# How to finish curly maple and make it "pop"



## lateralus819 (Jul 22, 2012)

This is what I'm aiming for.

http://www.robchapman.tv/forum/threads/monkey-lords-coolidge-outlander-100-amp-photo-fest.561/

I want the curls to really pop but not change the overall color of the wood TOO much. I know it isn't possible to keep the raw color but the lighter the better. :thumbsup:


----------



## Dominick (May 2, 2011)

I'm sorry there's probably not much you can do with it. Just send it my way and I'll dispose of it properly. It's junk wood. 
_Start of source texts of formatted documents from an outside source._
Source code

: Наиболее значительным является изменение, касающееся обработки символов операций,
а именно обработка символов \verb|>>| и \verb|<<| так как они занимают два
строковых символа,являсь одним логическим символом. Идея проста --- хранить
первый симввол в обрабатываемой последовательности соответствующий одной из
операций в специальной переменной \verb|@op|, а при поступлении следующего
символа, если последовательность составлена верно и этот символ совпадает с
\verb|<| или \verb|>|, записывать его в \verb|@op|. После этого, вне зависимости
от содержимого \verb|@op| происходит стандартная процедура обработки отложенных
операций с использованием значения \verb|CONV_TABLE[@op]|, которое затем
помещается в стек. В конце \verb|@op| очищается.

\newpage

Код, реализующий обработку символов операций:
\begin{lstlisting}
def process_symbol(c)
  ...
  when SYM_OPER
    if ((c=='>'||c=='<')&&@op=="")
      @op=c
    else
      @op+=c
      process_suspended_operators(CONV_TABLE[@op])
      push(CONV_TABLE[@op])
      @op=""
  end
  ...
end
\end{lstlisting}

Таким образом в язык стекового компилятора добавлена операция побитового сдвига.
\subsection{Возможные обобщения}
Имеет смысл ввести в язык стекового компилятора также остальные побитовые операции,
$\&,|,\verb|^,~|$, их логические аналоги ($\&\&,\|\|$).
Lol. JK. Apply a clear finish to it. What's your plans for it?


----------



## Fred Hargis (Apr 28, 2012)

Take your wood and wipe some mineral spirits on it with a cloth, that should indicate what a clear finish will do for you...and I think it's what you're after. I normally would suggest a light coating of BLO, but you don't want color change so a top coating of a clear coat may be your only choice. If you want varnish, the alkyd-resin/ soya oil formulas (P&L 38, Cabot 8000 and so on) will minimize color change compared to the linseed oil formulas (SW Fast Dry Oil varnish, and almost all urethane resin formulas). If you don't want to use varnish, shellac may give you a very nice appearance by itself.


----------



## Rick Mosher (Feb 26, 2009)

Your photo is of well figured maple with a clear finish. I am sure you will get the standard advise to use boiled linseed oil to make the grain pop. I don't like to use BLO because of potential adhesion issues, the fact that BLO darkens greatly over time and you have to wait a long period of time for the BLO to dry before finishing unless you are using an oil based finish.

Since I need to get things done in a reasonable period of time I have come up with different ways to pop curly figure. 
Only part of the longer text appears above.